Yesterday, Super Sous was on a cookie baking spree and came upon this cookie which, I must say, pairs perfectly with your morning (or evening) Latte.

Super Sous’ TCHO Chocolate Banana Bread Cookies

Some of you asked for the recipe, so, without further ado:

Super Sous’ TCHO Chocolate Banana Bread Cookies

In this cookie recipe, I use a little bit of almond flour which gives a little texture to the cookie and give the word “bread” before cookie some legitimacy. I also use *avocado in this recipe. I had heard it was a healthy substitute for butter in cookies, so I split the butter in half and replaced it with avocado to give it a try. When mixing butter, avocado and sugars together things may get a little green, but the end product won’t look green, wont’ taste like avocado and will be half the fat of a normal cookie while still remaining delicious.
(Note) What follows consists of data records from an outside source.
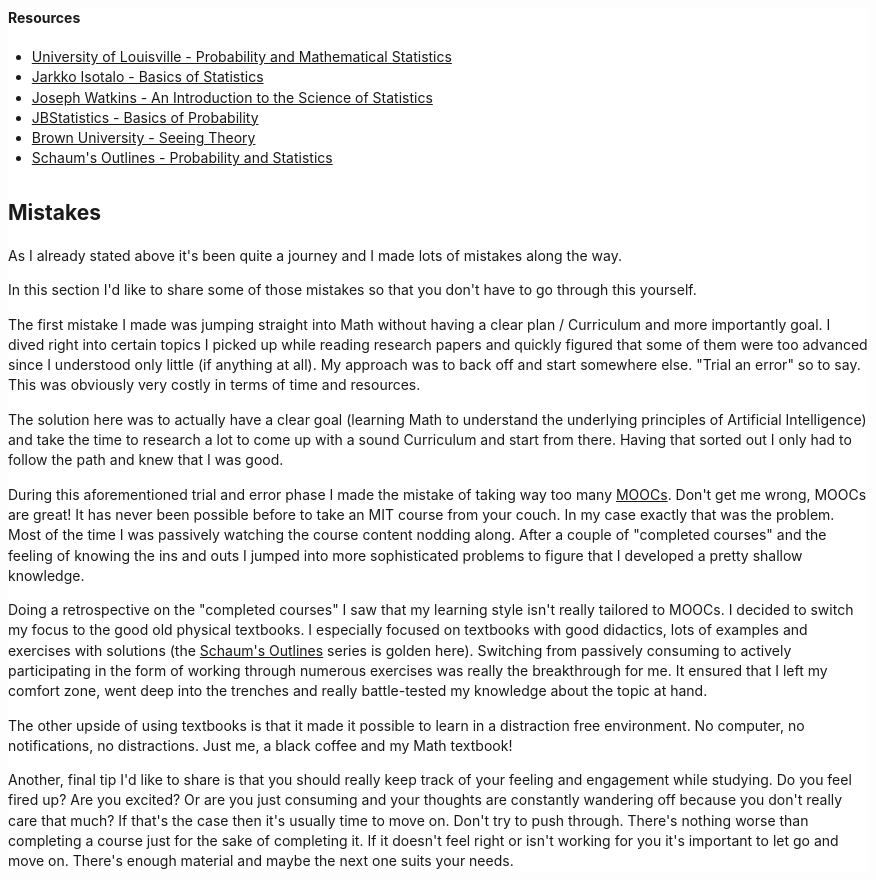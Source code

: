 #### Resources

- [University of Louisville - Probability and Mathematical Statistics](http://www.math.louisville.edu/~pksaho01/teaching/Math662TB-09S.pdf)
- [Jarkko Isotalo - Basics of Statistics](https://www.mv.helsinki.fi/home/jmisotal/BoS.pdf)
- [Joseph Watkins - An Introduction to the Science of Statistics](https://www.math.arizona.edu/~jwatkins/statbook.pdf)
- [JBStatistics - Basics of Probability](https://www.youtube.com/playlist?list=PLvxOuBpazmsOGOursPoofaHyz_1NpxbhA)
- [Brown University - Seeing Theory](https://seeing-theory.brown.edu/)
- [Schaum's Outlines - Probability and Statistics](https://www.mhprofessional.com/9780071795579-usa-schaums-outline-of-probability-and-statistics-4th-edition-group)

## Mistakes

As I already stated above it's been quite a journey and I made lots of mistakes along the way.

In this section I'd like to share some of those mistakes so that you don't have to go through this yourself.

The first mistake I made was jumping straight into Math without having a clear plan / Curriculum and more importantly goal. I dived right into certain topics I picked up while reading research papers and quickly figured that some of them were too advanced since I understood only little (if anything at all). My approach was to back off and start somewhere else. "Trial an error" so to say. This was obviously very costly in terms of time and resources.

The solution here was to actually have a clear goal (learning Math to understand the underlying principles of Artificial Intelligence) and take the time to research a lot to come up with a sound Curriculum and start from there. Having that sorted out I only had to follow the path and knew that I was good.

During this aforementioned trial and error phase I made the mistake of taking way too many [MOOCs](https://en.wikipedia.org/wiki/Massive_open_online_course). Don't get me wrong, MOOCs are great! It has never been possible before to take an MIT course from your couch. In my case exactly that was the problem. Most of the time I was passively watching the course content nodding along. After a couple of "completed courses" and the feeling of knowing the ins and outs I jumped into more sophisticated problems to figure that I developed a pretty shallow knowledge.

Doing a retrospective on the "completed courses" I saw that my learning style isn't really tailored to MOOCs. I decided to switch my focus to the good old physical textbooks. I especially focused on textbooks with good didactics, lots of examples and exercises with solutions (the [Schaum's Outlines](https://www.mhprofessional.com/schaum-s) series is golden here). Switching from passively consuming to actively participating in the form of working through numerous exercises was really the breakthrough for me. It ensured that I left my comfort zone, went deep into the trenches and really battle-tested my knowledge about the topic at hand.

The other upside of using textbooks is that it made it possible to learn in a distraction free environment. No computer, no notifications, no distractions. Just me, a black coffee and my Math textbook!

Another, final tip I'd like to share is that you should really keep track of your feeling and engagement while studying. Do you feel fired up? Are you excited? Or are you just consuming and your thoughts are constantly wandering off because you don't really care that much? If that's the case then it's usually time to move on. Don't try to push through. There's nothing worse than completing a course just for the sake of completing it. If it doesn't feel right or isn't working for you it's important to let go and move on. There's enough material and maybe the next one suits your needs.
I figured, since we all indulge a bit during the holidays, why not make the indulging a little more guiltless?

Yields: approximately 30 cookies


½ cup (1 stick/8 tablespoons) organic unsalted butter, diced small

½ cup (1 avocado) mashed ripe avocado*

¾ cup granulated sugar

¾ cup packed dark brown sugar

1 teaspoon pure vanilla extract

1 ¼ cups unbleached all-purpose flour

1 cup almond flour

1 teaspoon baking soda

1 teaspoon kosher salt

2 large organic eggs

2 cups rough chopped TCHO 60.5% chocolate

2 – 3 (the more the merrier) bananas, peeled and diced small


  1. Place oven rack in the middle position.
  2. Preheat oven to 375° Farenheit.
  3. Beat butter, avocado, granulated sugar, brown sugar and vanilla extract in large mixer bowl of a stand mixer on medium speed for 5 minutes, until creamy and well combined. (Make sure to stop once to scrape down sides with rubber spatula.)
  4. While the butter and sugar is mixing, whisk together flour, baking soda and salt in a small bowl.
  5. After the butter sugar mixture has mixed for 5 minutes, add eggs, one at a time, beating well after each addition.
  6. Gradually pour in flour mixture and mix until just combined.
  7. Gently fold in (by hand) chocolate and diced banana with a rubber spatula.
  8. Scoop mixture into a spoon and spoon out onto ungreased baking sheet.
  9. Bake for 15-18 minutes or until golden brown.
  10. Remove from oven and transfer cookies to wire racks to cool completely.
  11. Repeat steps 8-10 until batter runs out.